Problem: Within the material below, filter for lines that hold the word "item".

==== Data shown ====

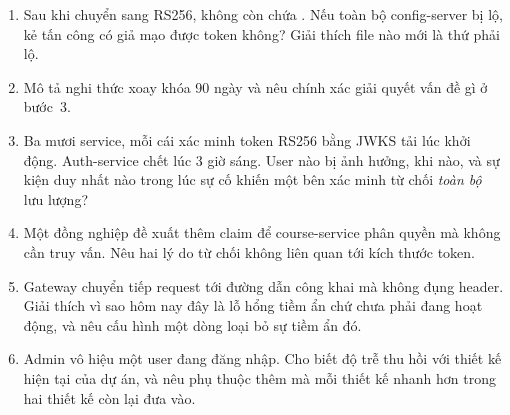 \begin{quiz}
\begin{enumerate}
  \item Sau khi chuyển sang RS256,  không còn
  chứa . Nếu toàn bộ config-server bị lộ, kẻ tấn
  công có giả mạo được token không? Giải thích file nào mới là thứ phải
  lộ.
  \item Mô tả nghi thức xoay khóa 90 ngày và nêu chính xác 
  giải quyết vấn đề gì ở bước~3.
  \item Ba mươi service, mỗi cái xác minh token RS256 bằng JWKS tải lúc
  khởi động. Auth-service chết lúc 3 giờ sáng. User nào bị ảnh hưởng,
  khi nào, và sự kiện duy nhất nào trong lúc sự cố khiến một bên xác
  minh từ chối \emph{toàn bộ} lưu lượng?
  \item Một đồng nghiệp đề xuất thêm claim  để
  course-service phân quyền mà không cần truy vấn. Nêu hai lý do từ
  chối không liên quan tới kích thước token.
  \item Gateway chuyển tiếp request tới đường dẫn công khai mà không
  đụng header. Giải thích vì sao hôm nay đây là lỗ hổng tiềm ẩn chứ chưa
  phải đang hoạt động, và nêu cấu hình một dòng loại bỏ sự tiềm ẩn đó.
  \item Admin vô hiệu một user đang đăng nhập. Cho biết độ trễ thu hồi
  với thiết kế hiện tại của dự án, và nêu phụ thuộc thêm mà mỗi thiết
  kế nhanh hơn trong hai thiết kế còn lại đưa vào.
\end{enumerate}
\end{quiz}
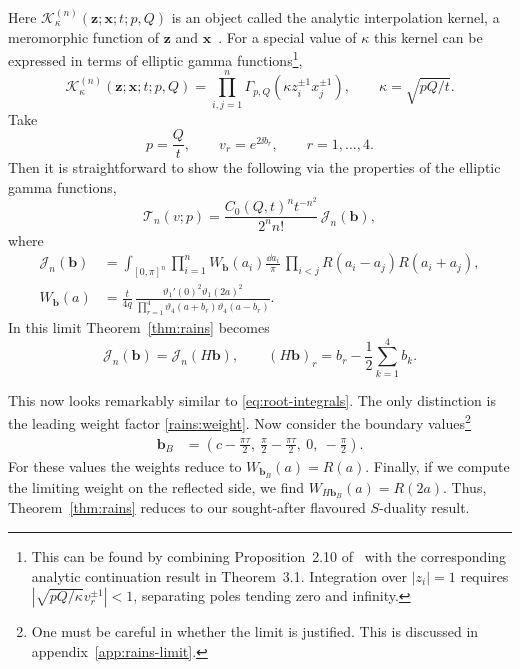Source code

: Here $\mathcal K_\kappa^{(n)}(\mathbf{z};\mathbf{x};t;p,Q)$ is an object called
the analytic interpolation kernel, a meromorphic function of
$\mathbf{z}$ and $\mathbf{x}$~\cite[Theorem~3.1]{Rains:2018kernel}.
For a special value of $\kappa$ this kernel can be expressed in terms of
elliptic gamma functions\footnote{\label{rains:contour}This can be found by
  combining Proposition~2.10 of~\cite{Rains:2018kernel} with the corresponding
  analytic continuation result in Theorem~3.1. Integration over $|z_i|=1$
  requires $\left|\sqrt{pQ/\kappa}v_r^{\pm1}\right|<1$, separating poles
  tending zero and infinity.},
\begin{equation}
  \mathcal K_\kappa^{(n)}(\mathbf{z};\mathbf{x};t;p,Q)
  =\prod_{i,j=1}^n\Gamma_{p,Q}(\kappa z_i^{\pm1}x_j^{\pm1}),
  \qquad \kappa=\sqrt{pQ/t}.
  \label{rains:kernel-product}
\end{equation}
Take
\begin{equation}
  p=\frac Qt,\qquad
  v_r=e^{2\ii b_r},\qquad r=1,\ldots,4.
  \label{rains:dictionary}
\end{equation}
Then it is straightforward to show the following via the properties of the
elliptic gamma functions,
\begin{equation}
  \mathcal T_n(v;p)
  =\frac{C_0(Q,t)^n t^{-n^2}}{2^n n!}\,
  \mathcal J_n(\mathbf{b}),
  \label{rains:normalization}
\end{equation}
where
\begin{align}
  \mathcal J_n(\mathbf{b})
  &=\int_{[0,\pi]^n}\prod_{i=1}^n
  W_{\mathbf{b}}(a_i)\frac{\dd a_i}{\pi}\,
  \prod_{i<j}R(a_i-a_j)R(a_i+a_j),
  \label{rains:theta-integral}\\
  W_{\mathbf{b}}(a)
  &=\frac{t}{4q}\,
  \frac{\vartheta_1'(0)^2\vartheta_1(2a)^2}
  {\displaystyle\prod_{r=1}^4
    \vartheta_4(a+b_r)\vartheta_4(a-b_r)}.
  \label{rains:weight}
\end{align}
In this limit Theorem~\ref{thm:rains} becomes
\begin{equation}
  \mathcal J_n(\mathbf{b})=\mathcal J_n(H\mathbf{b}),
  \qquad (H\mathbf{b})_r=b_r-\frac12\sum_{k=1}^4b_k.
  \label{rains:theta-identity}
\end{equation}

This now looks remarkably similar to \eqref{eq:root-integrals}. The only
distinction is the leading weight factor \eqref{rains:weight}. Now consider
the boundary values\footnote{One must be careful in whether the limit is
justified. This is discussed in appendix~\ref{app:rains-limit}.}
\begin{equation}
  \begin{aligned}
    \mathbf{b}_B
    &=\left(c-\frac{\pi\tau}{2},\
    \frac{\pi}{2}-\frac{\pi\tau}{2},\ 0,\ -\frac{\pi}{2}\right).
  \end{aligned}
  \label{rains:additive-BC}
\end{equation}
For these values the weights reduce to $W_{\mathbf{b}_B}(a)=R(a)$. Finally, if
we compute the limiting weight on the reflected side, we find
$W_{H\mathbf{b}_B}(a)=R(2a)$. Thus, Theorem~\ref{thm:rains} reduces to our
sought-after flavoured $S$-duality result.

====

Written answer:
  \item Sau khi chuyển sang RS256,  không còn
  \item Mô tả nghi thức xoay khóa 90 ngày và nêu chính xác 
  \item Ba mươi service, mỗi cái xác minh token RS256 bằng JWKS tải lúc
  \item Một đồng nghiệp đề xuất thêm claim  để
  \item Gateway chuyển tiếp request tới đường dẫn công khai mà không
  \item Admin vô hiệu một user đang đăng nhập. Cho biết độ trễ thu hồi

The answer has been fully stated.